= Exercise directions =
If a record holds a picture, please leave the picture out and copy the rest of the record exactly.
▶
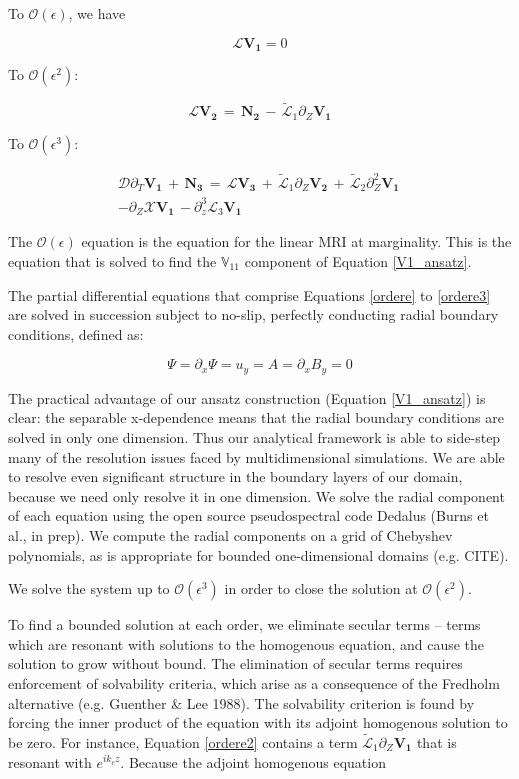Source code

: \documentclass{emulateapj}
\newcommand{\beq}{\begin{equation}}
\newcommand{\eeq}{\end{equation}}
\begin{document}
To $\mathcal{O}(\epsilon)$, we have

\beq
\label{ordere}
\mathcal{L}\mathbf{V_1} = 0
\eeq

To $\mathcal{O}(\epsilon^2)$: 

\beq
\label{ordere2}
\mathcal{L}\mathbf{V_2} \, = \, \mathbf{N_2} \, - \, \widetilde{\mathcal{L}}_1 \partial_Z \mathbf{V_1}
\eeq

To $\mathcal{O}(\epsilon^3)$: 

\begin{multline}
\label{ordere3}
\mathcal{D}\partial_T \mathbf{V_1} \, + \, \mathbf{N_3} \, = \, \mathcal{L} \mathbf{V_3} \, + \, \widetilde{\mathcal{L}}_1\partial_Z\mathbf{V_2} \, + \, \widetilde{\mathcal{L}}_2\partial_Z^2\mathbf{V_1} \, \\
- \partial_Z\mathcal{X}\mathbf{V_1} \, - \partial_z^3\mathcal{L}_3\mathbf{V_1}
\end{multline}

The $\mathcal{O}(\epsilon)$ equation is the equation for the linear MRI at marginality. This is the equation that is solved to find the $\mathbb{V}_{11}$ component of Equation \ref{V1_ansatz}. 

The partial differential equations that comprise Equations \ref{ordere} to \ref{ordere3} are solved in succession subject to no-slip, perfectly conducting radial boundary conditions, defined as:

\beq
\Psi = \partial_x \Psi = u_y = A = \partial_x B_y = 0
\eeq

The practical advantage of our ansatz construction (Equation \ref{V1_ansatz}) is clear: the separable x-dependence means that the radial boundary conditions are solved in only one dimension. Thus our analytical framework is able to side-step many of the resolution issues faced by multidimensional simulations. We are able to resolve even significant structure in the boundary layers of our domain, because we need only resolve it in one dimension. We solve the radial component of each equation using the open source pseudospectral code Dedalus (Burns et al., in prep). We compute the radial components on a grid of Chebyshev polynomials, as is appropriate for bounded one-dimensional domains (e.g. CITE). 

We solve the system up to $\mathcal{O}(\epsilon^3)$ in order to close the solution at $\mathcal{O}(\epsilon^2)$. 

To find a bounded solution at each order, we eliminate secular terms -- terms which are resonant with solutions to the homogenous equation, and cause the solution to grow without bound. The elimination of secular terms requires enforcement of solvability criteria, which arise as a consequence of the Fredholm alternative (e.g. Guenther \& Lee 1988). The solvability criterion is found by forcing the inner product of the equation with its adjoint homogenous solution to be zero. For instance, Equation \ref{ordere2} contains a term $\widetilde{\mathcal{L}}_1 \partial_Z \mathbf{V_1}$ that is resonant with $e^{i k_c z}$. Because the adjoint homogenous equation
\end{document}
◀
= Completed task =
Source code

: \documentclass{emulateapj}
\newcommand{\beq}{\begin{equation}}
\newcommand{\eeq}{\end{equation}}
\begin{document}
To $\mathcal{O}(\epsilon)$, we have

\beq
\label{ordere}
\mathcal{L}\mathbf{V_1} = 0
\eeq

To $\mathcal{O}(\epsilon^2)$: 

\beq
\label{ordere2}
\mathcal{L}\mathbf{V_2} \, = \, \mathbf{N_2} \, - \, \widetilde{\mathcal{L}}_1 \partial_Z \mathbf{V_1}
\eeq

To $\mathcal{O}(\epsilon^3)$: 

\begin{multline}
\label{ordere3}
\mathcal{D}\partial_T \mathbf{V_1} \, + \, \mathbf{N_3} \, = \, \mathcal{L} \mathbf{V_3} \, + \, \widetilde{\mathcal{L}}_1\partial_Z\mathbf{V_2} \, + \, \widetilde{\mathcal{L}}_2\partial_Z^2\mathbf{V_1} \, \\
- \partial_Z\mathcal{X}\mathbf{V_1} \, - \partial_z^3\mathcal{L}_3\mathbf{V_1}
\end{multline}

The $\mathcal{O}(\epsilon)$ equation is the equation for the linear MRI at marginality. This is the equation that is solved to find the $\mathbb{V}_{11}$ component of Equation \ref{V1_ansatz}. 

The partial differential equations that comprise Equations \ref{ordere} to \ref{ordere3} are solved in succession subject to no-slip, perfectly conducting radial boundary conditions, defined as:

\beq
\Psi = \partial_x \Psi = u_y = A = \partial_x B_y = 0
\eeq

The practical advantage of our ansatz construction (Equation \ref{V1_ansatz}) is clear: the separable x-dependence means that the radial boundary conditions are solved in only one dimension. Thus our analytical framework is able to side-step many of the resolution issues faced by multidimensional simulations. We are able to resolve even significant structure in the boundary layers of our domain, because we need only resolve it in one dimension. We solve the radial component of each equation using the open source pseudospectral code Dedalus (Burns et al., in prep). We compute the radial components on a grid of Chebyshev polynomials, as is appropriate for bounded one-dimensional domains (e.g. CITE). 

We solve the system up to $\mathcal{O}(\epsilon^3)$ in order to close the solution at $\mathcal{O}(\epsilon^2)$. 

To find a bounded solution at each order, we eliminate secular terms -- terms which are resonant with solutions to the homogenous equation, and cause the solution to grow without bound. The elimination of secular terms requires enforcement of solvability criteria, which arise as a consequence of the Fredholm alternative (e.g. Guenther \& Lee 1988). The solvability criterion is found by forcing the inner product of the equation with its adjoint homogenous solution to be zero. For instance, Equation \ref{ordere2} contains a term $\widetilde{\mathcal{L}}_1 \partial_Z \mathbf{V_1}$ that is resonant with $e^{i k_c z}$. Because the adjoint homogenous equation
\end{document}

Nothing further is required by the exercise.